# Document images with source code
- - - - - - -

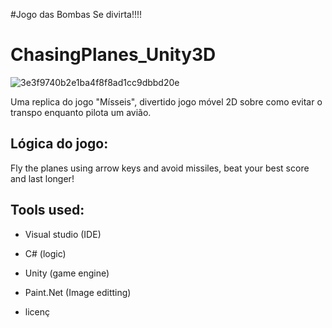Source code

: #Jogo das Bombas 
Se divirta!!!!
  
# ChasingPlanes_Unity3D



![3e3f9740b2e1ba4f8f8ad1cc9dbbd20e](https://user-images.githubusercontent.com/105249309/177679157-7fbc44ab-1d54-423a-9c87-3334f5cfc31a.gif)



Uma replica do jogo "Mísseis", divertido jogo móvel 2D sobre como evitar o transpo enquanto pilota um avião.



## Lógica do jogo:

Fly the planes using arrow keys and avoid missiles, beat your best score and last longer!

## Tools used:

* Visual studio (IDE)

* C# (logic)

* Unity (game engine)

* Paint.Net (Image editting)


- licenç



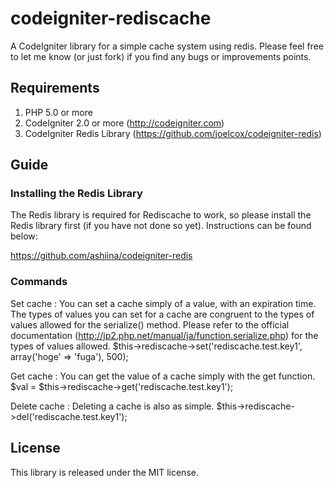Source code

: codeigniter-rediscache
======================
A CodeIgniter library for a simple cache system using redis.
Please feel free to let me know (or just fork) if you find any bugs or improvements points.

Requirements
-----------
1. PHP 5.0 or more
2. CodeIgniter 2.0 or more (http://codeigniter.com)
3. CodeIgniter Redis Library (https://github.com/joelcox/codeigniter-redis)

Guide
-----------
### Installing the Redis Library
The Redis library is required for Rediscache to work,
so please install the Redis library first (if you have not done so yet).
Instructions can be found below:

https://github.com/ashiina/codeigniter-redis

### Commands
Set cache :
You can set a cache simply of a value, with an expiration time.
The types of values you can set for a cache are congruent to the 
types of values allowed for the serialize() method.
Please refer to the official documentation (http://jp2.php.net/manual/ja/function.serialize.php)
for the types of values allowed.
    $this->rediscache->set('rediscache.test.key1', array('hoge' => 'fuga'), 500);

Get cache :
You can get the value of a cache simply with the get function.
    $val = $this->rediscache->get('rediscache.test.key1');

Delete cache :
Deleting a cache is also as simple.
    $this->rediscache->del('rediscache.test.key1');

License
----------
This library is released under the MIT license.



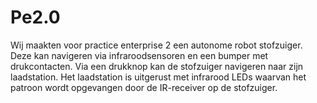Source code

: # Pe2.0
Wij maakten voor practice enterprise 2 een autonome robot stofzuiger. Deze kan navigeren via infraroodsensoren en een bumper met drukcontacten. Via een drukknop kan de stofzuiger navigeren naar zijn laadstation. Het laadstation is uitgerust met infrarood LEDs waarvan het patroon wordt opgevangen door de IR-receiver op de stofzuiger.

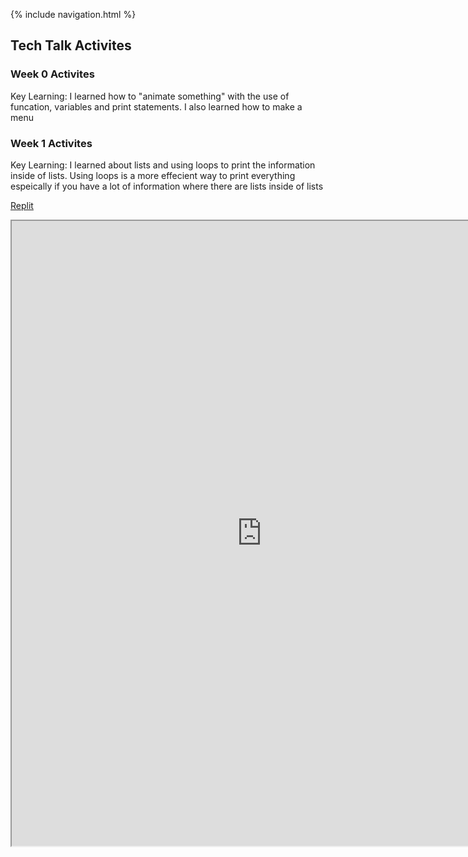 {% include navigation.html %}

## Tech Talk Activites

### Week 0 Activites
Key Learning: I learned how to "animate something" with the use of funcation, variables and print statements. I also learned how to make a menu <br>

### Week 1 Activites
Key Learning: I learned about lists and using loops to print the information inside of lists. Using loops is a more effecient way to print everything espeically if you have a lot of information where there are lists inside of lists

[Replit](https://replit.com/@alicet1/alice-individual#main.py) <br>
<iframe height="1000px" width="800px" src="https://replit.com/@alicet1/curly-chopstick?lite=true#main.py"></iframe>


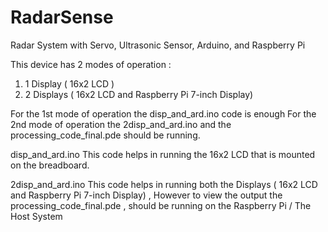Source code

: # RadarSense
 Radar System with Servo, Ultrasonic Sensor, Arduino, and Raspberry Pi
 
This device has 2 modes of operation :
1) 1 Display ( 16x2 LCD )
2) 2 Displays ( 16x2 LCD and Raspberry Pi 7-inch Display)

For the 1st mode of operation the disp_and_ard.ino code is enough 
For the 2nd mode of operation the 2disp_and_ard.ino and the processing_code_final.pde should be running.

disp_and_ard.ino
This code helps in running the 16x2 LCD that is mounted on the breadboard.

2disp_and_ard.ino
This code helps in running both the Displays ( 16x2 LCD and Raspberry Pi 7-inch Display) , However to view the output the processing_code_final.pde , should be running on the Raspberry Pi / The Host System
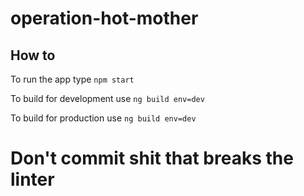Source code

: # operation-hot-mother

## How to
To run the app type `npm start`

To build for development use `ng build env=dev`

To build for production  use `ng build env=dev`

# Don't commit shit that breaks the linter

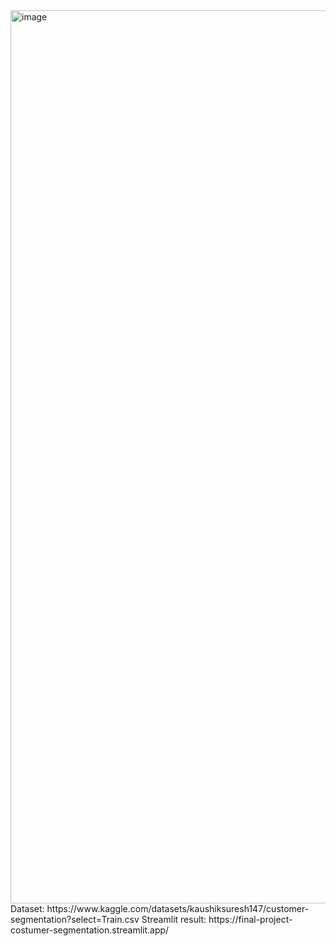 <img width="1429" alt="image" src="https://github.com/user-attachments/assets/3817b04e-989a-4aee-a885-6e139f923a3c">
Dataset: https://www.kaggle.com/datasets/kaushiksuresh147/customer-segmentation?select=Train.csv
Streamlit result: https://final-project-costumer-segmentation.streamlit.app/
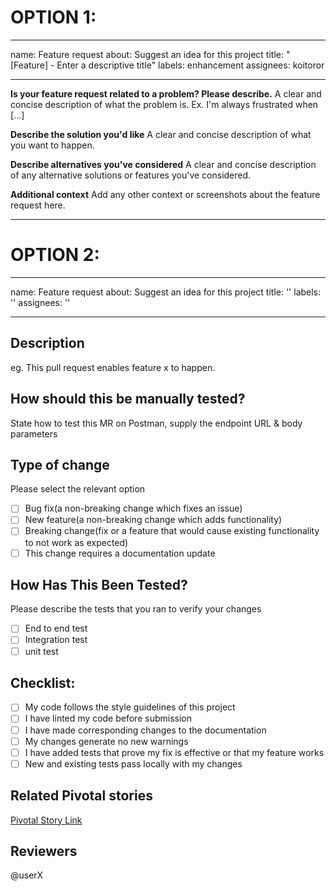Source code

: 
# OPTION 1:

---
name: Feature request
about: Suggest an idea for this project
title: "[Feature] - Enter a descriptive title"
labels: enhancement
assignees: koitoror

---

**Is your feature request related to a problem? Please describe.**
A clear and concise description of what the problem is. Ex. I'm always frustrated when [...]

**Describe the solution you'd like**
A clear and concise description of what you want to happen.

**Describe alternatives you've considered**
A clear and concise description of any alternative solutions or features you've considered.

**Additional context**
Add any other context or screenshots about the feature request here.

---
# OPTION 2:

---
name: Feature request
about: Suggest an idea for this project
title: ''
labels: ''
assignees: ''

---

## Description ##
eg. This pull request enables feature x to happen.

## How should this be manually tested?
State how to test this MR on Postman, supply the endpoint URL & body parameters



## Type of change ##
Please select the relevant option
- [ ] Bug fix(a non-breaking change which fixes an issue)
- [ ] New feature(a non-breaking change which adds functionality)
- [ ] Breaking change(fix or a feature that would cause existing functionality to not work as expected)
- [ ] This change requires a documentation update

## How Has This Been Tested? ##
Please describe the tests that you ran to verify your changes
- [ ] End to end test
- [ ] Integration test
- [ ] unit test

## Checklist: ##
- [ ] My code follows the style guidelines of this project
- [ ] I have linted my code before submission
- [ ] I have made corresponding changes to the documentation
- [ ] My changes generate no new warnings
- [ ] I have added tests that prove my fix is effective or that my feature works
- [ ] New and existing tests pass locally with my changes

## Related Pivotal stories ##
[Pivotal Story Link](https://www.pivotaltracker.com/)

## Reviewers ##
@userX
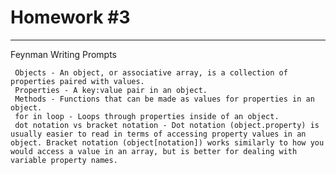 # Homework #3


---
Feynman Writing Prompts
		
	 Objects - An object, or associative array, is a collection of properties paired with values.
	 Properties - A key:value pair in an object.
	 Methods - Functions that can be made as values for properties in an object.
	 for in loop - Loops through properties inside of an object.
	 dot notation vs bracket notation - Dot notation (object.property) is usually easier to read in terms of accessing property values in an object. Bracket notation (object[notation]) works similarly to how you would access a value in an array, but is better for dealing with variable property names.

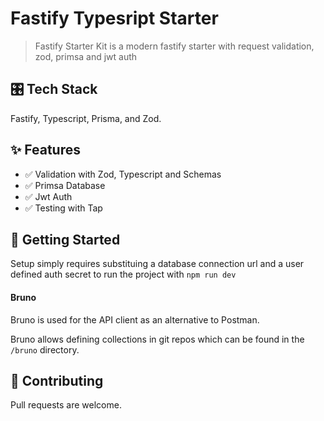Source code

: # Fastify Typesript Starter

> Fastify Starter Kit is a modern fastify starter with request validation, zod, primsa and jwt auth


## 🎛 Tech Stack 
Fastify, Typescript, Prisma, and Zod. 


## ✨ Features
-  ✅  Validation with Zod, Typescript and Schemas
-  ✅  Primsa Database
-  ✅  Jwt Auth
-  ✅  Testing with Tap



## 📜 Getting Started

Setup simply requires substituing a database connection url and a user defined auth secret to run the project with `npm run dev`

#### Bruno
Bruno is used for the API client as an alternative to Postman.

Bruno allows defining collections in git repos which can be found in the `/bruno` directory. 


## 🤝 Contributing

Pull requests are welcome.
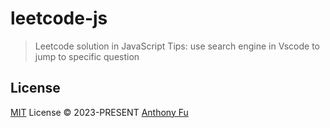 # leetcode-js

> Leetcode solution in JavaScript
> Tips: use search engine in Vscode to jump to specific question

## License

[MIT](./LICENSE) License © 2023-PRESENT [Anthony Fu](https://github.com/antfu)

<!-- Badges -->
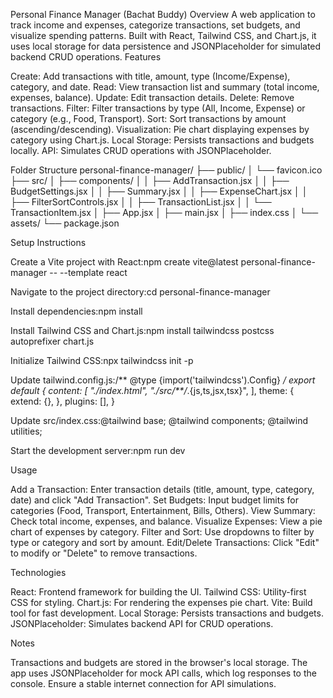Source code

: Personal Finance Manager (Bachat Buddy)
Overview
A web application to track income and expenses, categorize transactions, set budgets, and visualize spending patterns. Built with React, Tailwind CSS, and Chart.js, it uses local storage for data persistence and JSONPlaceholder for simulated backend CRUD operations.
Features

Create: Add transactions with title, amount, type (Income/Expense), category, and date.
Read: View transaction list and summary (total income, expenses, balance).
Update: Edit transaction details.
Delete: Remove transactions.
Filter: Filter transactions by type (All, Income, Expense) or category (e.g., Food, Transport).
Sort: Sort transactions by amount (ascending/descending).
Visualization: Pie chart displaying expenses by category using Chart.js.
Local Storage: Persists transactions and budgets locally.
API: Simulates CRUD operations with JSONPlaceholder.

Folder Structure
personal-finance-manager/
├── public/
│   └── favicon.ico
├── src/
│   ├── components/
│   │   ├── AddTransaction.jsx
│   │   ├── BudgetSettings.jsx
│   │   ├── Summary.jsx
│   │   ├── ExpenseChart.jsx
│   │   ├── FilterSortControls.jsx
│   │   ├── TransactionList.jsx
│   │   └── TransactionItem.jsx
│   ├── App.jsx
│   ├── main.jsx
│   ├── index.css
│   └── assets/
└── package.json

Setup Instructions

Create a Vite project with React:npm create vite@latest personal-finance-manager -- --template react


Navigate to the project directory:cd personal-finance-manager


Install dependencies:npm install


Install Tailwind CSS and Chart.js:npm install tailwindcss postcss autoprefixer chart.js


Initialize Tailwind CSS:npx tailwindcss init -p


Update tailwind.config.js:/** @type {import('tailwindcss').Config} */
export default {
  content: [
    "./index.html",
    "./src/**/*.{js,ts,jsx,tsx}",
  ],
  theme: {
    extend: {},
  },
  plugins: [],
}


Update src/index.css:@tailwind base;
@tailwind components;
@tailwind utilities;


Start the development server:npm run dev



Usage

Add a Transaction: Enter transaction details (title, amount, type, category, date) and click "Add Transaction".
Set Budgets: Input budget limits for categories (Food, Transport, Entertainment, Bills, Others).
View Summary: Check total income, expenses, and balance.
Visualize Expenses: View a pie chart of expenses by category.
Filter and Sort: Use dropdowns to filter by type or category and sort by amount.
Edit/Delete Transactions: Click "Edit" to modify or "Delete" to remove transactions.

Technologies

React: Frontend framework for building the UI.
Tailwind CSS: Utility-first CSS for styling.
Chart.js: For rendering the expenses pie chart.
Vite: Build tool for fast development.
Local Storage: Persists transactions and budgets.
JSONPlaceholder: Simulates backend API for CRUD operations.

Notes

Transactions and budgets are stored in the browser's local storage.
The app uses JSONPlaceholder for mock API calls, which log responses to the console.
Ensure a stable internet connection for API simulations.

- - - - - - -

# ASSIGNMENT
How many lines of these records include the word "inch"? Only the number should be written.

# PROBLEM SOLUTION
2